My dear Sir,—Your Book was put into my hands a week ago just as I was leaving London; so I e'en carried it down here, and have been reading it under the best Circumstances:—at such a Season—in the Fields as they now are—and in company with a Friend I love best in the world—who scarce ever reads a Book, but knows better than I do what they are made of from a hint.

Well, lying in a Paddock of his, I have been travelling along with you to Horncastle, etc.,—in a very delightful way for the most part; something as I have travelled, and love to travel, with Fielding, Cervantes, and Robinson Crusoe—and a smack of all these there seems to me, with something beside, in your book. But, as will happen in Travel, there were some spots I didn't like so well—didn't like at all: and sometimes wished to myself that I, a poor 'Man of Taste,' had been at your Elbow (who are a Man of much more than Taste) to divert you, or get you by some means to pass lightlier over some places. But you wouldn't have heeded me, and won't heed me, and must go your own way, I think—And in the parts I least like, I am yet thankful for honest, daring, and original Thought and Speech such as one hardly gets in these mealy-mouthed days. It was very kind of you to send me your book.

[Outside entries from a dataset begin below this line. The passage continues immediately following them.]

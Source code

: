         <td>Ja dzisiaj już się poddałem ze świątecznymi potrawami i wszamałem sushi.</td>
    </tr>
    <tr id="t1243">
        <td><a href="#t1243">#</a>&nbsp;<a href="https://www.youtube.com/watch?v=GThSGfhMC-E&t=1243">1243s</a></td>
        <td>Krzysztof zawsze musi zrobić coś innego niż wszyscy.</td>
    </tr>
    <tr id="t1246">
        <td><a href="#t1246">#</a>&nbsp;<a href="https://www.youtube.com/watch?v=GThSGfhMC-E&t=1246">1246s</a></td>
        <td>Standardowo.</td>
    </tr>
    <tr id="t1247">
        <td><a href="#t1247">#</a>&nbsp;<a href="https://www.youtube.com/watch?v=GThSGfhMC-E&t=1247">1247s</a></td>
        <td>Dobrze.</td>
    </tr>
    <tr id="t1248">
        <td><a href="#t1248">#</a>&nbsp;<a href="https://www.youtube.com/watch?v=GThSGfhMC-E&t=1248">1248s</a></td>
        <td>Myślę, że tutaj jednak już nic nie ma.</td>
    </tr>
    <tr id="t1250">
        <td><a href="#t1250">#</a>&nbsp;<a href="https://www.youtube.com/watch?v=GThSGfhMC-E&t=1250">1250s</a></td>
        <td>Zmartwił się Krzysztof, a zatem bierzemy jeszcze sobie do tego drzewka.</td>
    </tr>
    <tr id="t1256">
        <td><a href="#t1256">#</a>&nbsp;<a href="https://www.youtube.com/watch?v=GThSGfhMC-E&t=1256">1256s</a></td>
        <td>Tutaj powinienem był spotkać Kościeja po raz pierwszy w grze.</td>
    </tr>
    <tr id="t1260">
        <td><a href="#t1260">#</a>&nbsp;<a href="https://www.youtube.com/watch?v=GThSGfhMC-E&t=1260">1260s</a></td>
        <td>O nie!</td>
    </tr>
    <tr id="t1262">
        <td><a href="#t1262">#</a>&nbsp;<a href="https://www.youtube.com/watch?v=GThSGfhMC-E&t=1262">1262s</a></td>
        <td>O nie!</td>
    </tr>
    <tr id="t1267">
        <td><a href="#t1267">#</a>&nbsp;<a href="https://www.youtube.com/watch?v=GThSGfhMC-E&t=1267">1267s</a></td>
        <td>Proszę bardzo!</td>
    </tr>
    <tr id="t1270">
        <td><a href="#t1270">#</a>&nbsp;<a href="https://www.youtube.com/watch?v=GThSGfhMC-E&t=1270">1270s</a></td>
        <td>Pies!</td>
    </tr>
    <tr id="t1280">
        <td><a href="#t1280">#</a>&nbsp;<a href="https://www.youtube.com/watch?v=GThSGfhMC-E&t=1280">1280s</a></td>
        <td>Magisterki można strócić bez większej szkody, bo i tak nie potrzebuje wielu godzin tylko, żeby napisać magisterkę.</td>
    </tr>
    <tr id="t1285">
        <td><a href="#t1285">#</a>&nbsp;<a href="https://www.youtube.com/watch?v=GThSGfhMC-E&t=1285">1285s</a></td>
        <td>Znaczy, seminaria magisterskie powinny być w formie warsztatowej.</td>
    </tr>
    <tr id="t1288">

My Wife is already established at a House called 'Albert's Villa,' or some such name, at Gorlestone—but a short walk from you: and I am to find myself there in a few days. So I shall perhaps tell you more of my thoughts ere long. Now I shall finish this large Sheet with a Tetrastich of one Omar Khayyám who was an Epicurean Infidel some 500 years ago:

[209]

and am yours very truly,
Edward FitzGerald.

In a letter to Cowell about the same time—June 5, 1857—FitzGerald writes that he is about to set out for Gorleston, Great Yarmouth:

Within hail almost lives George Borrow, who has lately published, and given me, two new volumes of Lavengro called Romany Rye, with some excellent things, and some very bad (as I have made bold to write to him—how shall I face him!) You would not like the book at all I think.[210]

It was Cowell, it will be remembered, who introduced FitzGerald to the Persian poet Omar, and afterwards regretted the act. The first edition of The Rubáiyát of Omar Khayyám appeared two years later, in 1859. Edward Byles Cowell was born in Ipswich in 1826, and he was educated at the Ipswich Grammar School. It was in the library attached to the Ipswich Library Institution that Cowell commenced the study of Oriental languages. In 1842 he entered the business of his father and grandfather as a merchant and maltster. When only twenty years of age he commenced his friendship with Edward FitzGerald, and their correspondence may be found in Dr. Aldis Wright's FitzGerald Correspondence. In 1850 he left his brother to carry on the business and entered himself at Magdalen Hall, Oxford, where he passed six years. At intervals he read Greek with FitzGerald and, later, Persian. FitzGerald commenced to learn this last language, which was to bring him fame, when he was forty-four years of age. In 1856 Cowell was appointed to a Professorship of English History at Calcutta, and from there he sent FitzGerald a copy of the manuscript of Omar Khayyám, afterwards lent by FitzGerald to Borrow. Much earlier than this—in 1853—FitzGerald had written to Borrow:

At Ipswich, indeed, is a man whom you would like to know, I think, and who would like to know you; one Edward Cowell: a great scholar, if I may judge.... Should you go to Ipswich do look for him! a great deal more worth looking for (I speak with no sham modesty, I am sure) than yours,—E. F. G.[211]